### WHAT YOU NEED TO DO
Which lines below contain the word "jpeg"? Copy each one.

+===+

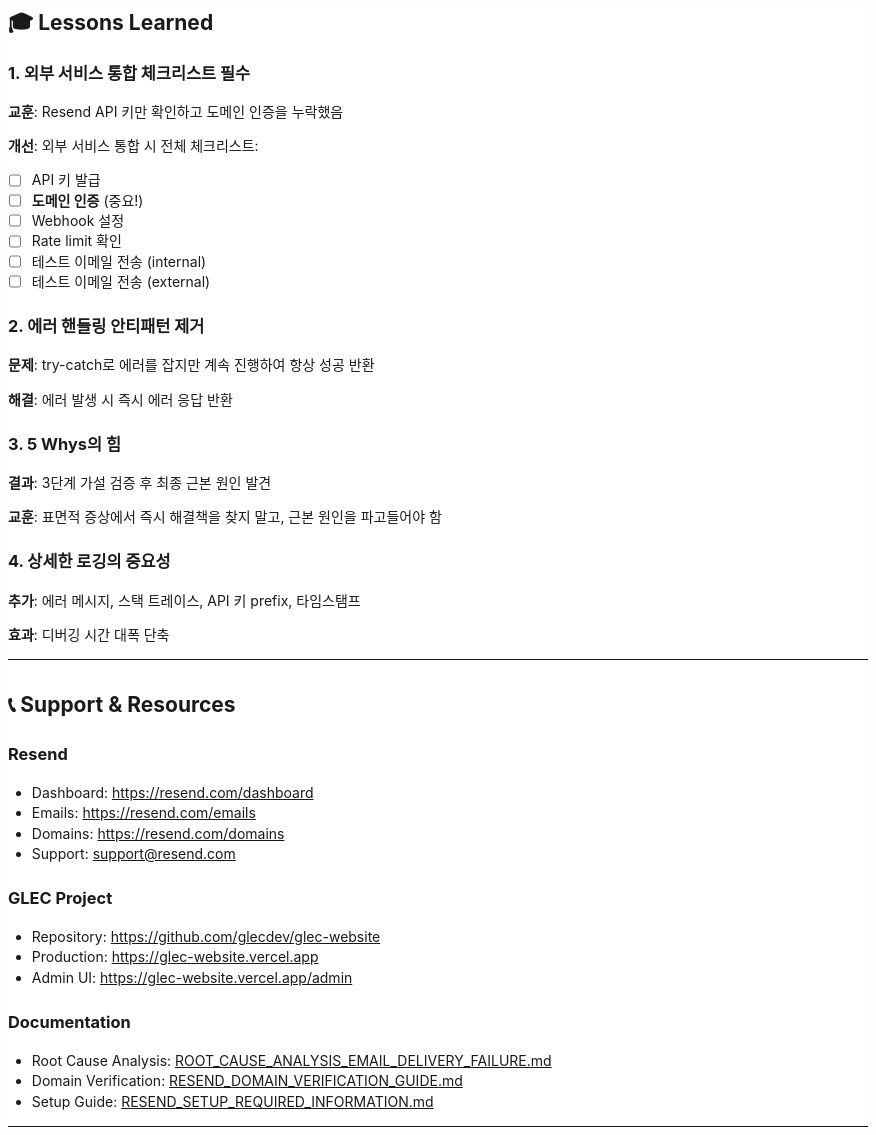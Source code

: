 
## 🎓 Lessons Learned

### 1. 외부 서비스 통합 체크리스트 필수
**교훈**: Resend API 키만 확인하고 도메인 인증을 누락했음

**개선**: 외부 서비스 통합 시 전체 체크리스트:
- [ ] API 키 발급
- [ ] **도메인 인증** (중요!)
- [ ] Webhook 설정
- [ ] Rate limit 확인
- [ ] 테스트 이메일 전송 (internal)
- [ ] 테스트 이메일 전송 (external)

### 2. 에러 핸들링 안티패턴 제거
**문제**: try-catch로 에러를 잡지만 계속 진행하여 항상 성공 반환

**해결**: 에러 발생 시 즉시 에러 응답 반환

### 3. 5 Whys의 힘
**결과**: 3단계 가설 검증 후 최종 근본 원인 발견

**교훈**: 표면적 증상에서 즉시 해결책을 찾지 말고, 근본 원인을 파고들어야 함

### 4. 상세한 로깅의 중요성
**추가**: 에러 메시지, 스택 트레이스, API 키 prefix, 타임스탬프

**효과**: 디버깅 시간 대폭 단축

---

## 📞 Support & Resources

### Resend
- Dashboard: https://resend.com/dashboard
- Emails: https://resend.com/emails
- Domains: https://resend.com/domains
- Support: support@resend.com

### GLEC Project
- Repository: https://github.com/glecdev/glec-website
- Production: https://glec-website.vercel.app
- Admin UI: https://glec-website.vercel.app/admin

### Documentation
- Root Cause Analysis: [ROOT_CAUSE_ANALYSIS_EMAIL_DELIVERY_FAILURE.md](./ROOT_CAUSE_ANALYSIS_EMAIL_DELIVERY_FAILURE.md)
- Domain Verification: [RESEND_DOMAIN_VERIFICATION_GUIDE.md](./RESEND_DOMAIN_VERIFICATION_GUIDE.md)
- Setup Guide: [RESEND_SETUP_REQUIRED_INFORMATION.md](./RESEND_SETUP_REQUIRED_INFORMATION.md)

---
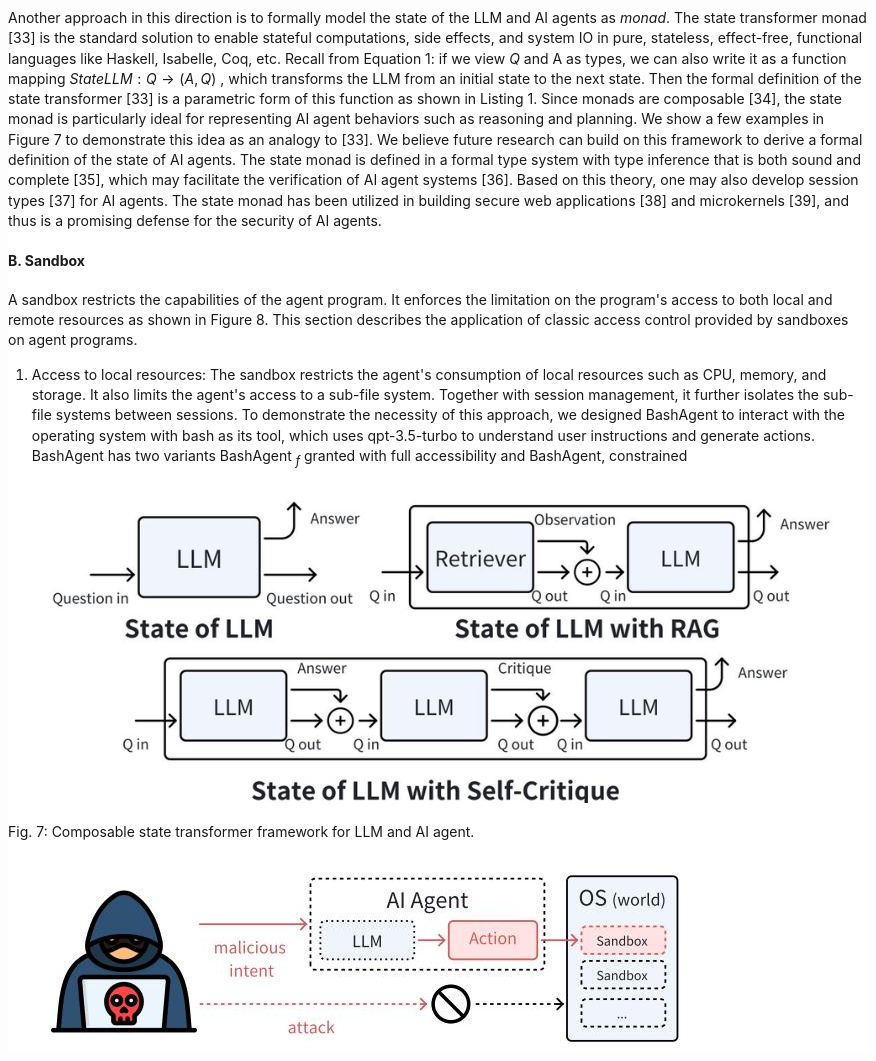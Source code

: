 Another approach in this direction is to formally model the state of the LLM and AI agents as *monad*. The state transformer monad [33] is the standard solution to enable stateful computations, side effects, and system IO in pure, stateless, effect-free, functional languages like Haskell, Isabelle, Coq, etc. Recall from Equation 1: if we view  $Q$  and A as types, we can also write it as a function mapping  $StateLLM: Q \rightarrow (A, Q)$ , which transforms the LLM from an initial state to the next state. Then the formal definition of the state transformer [33] is a parametric form of this function as shown in Listing 1. Since monads are composable [34], the state monad is particularly ideal for representing AI agent behaviors such as reasoning and planning. We show a few examples in Figure 7 to demonstrate this idea as an analogy to [33]. We believe future research can build on this framework to derive a formal definition of the state of AI agents. The state monad is defined in a formal type system with type inference that is both sound and complete [35], which may facilitate the verification of AI agent systems [36]. Based on this theory, one may also develop session types [37] for AI agents. The state monad has been utilized in building secure web applications [38] and microkernels [39], and thus is a promising defense for the security of AI agents.

#### **B.** Sandbox

A sandbox restricts the capabilities of the agent program. It enforces the limitation on the program's access to both local and remote resources as shown in Figure 8. This section describes the application of classic access control provided by sandboxes on agent programs.

1) Access to local resources: The sandbox restricts the agent's consumption of local resources such as CPU, memory, and storage. It also limits the agent's access to a sub-file system. Together with session management, it further isolates the sub-file systems between sessions. To demonstrate the necessity of this approach, we designed BashAgent to interact with the operating system with bash as its tool, which uses qpt-3.5-turbo to understand user instructions and generate actions. BashAgent has two variants BashAgent  $_f$ granted with full accessibility and BashAgent, constrained

![](_page_5_Figure_0.jpeg)

Fig. 7: Composable state transformer framework for LLM and AI agent.

![](_page_5_Figure_2.jpeg)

+===+

### REPLY
![](_page_5_Figure_0.jpeg)
![](_page_5_Figure_2.jpeg)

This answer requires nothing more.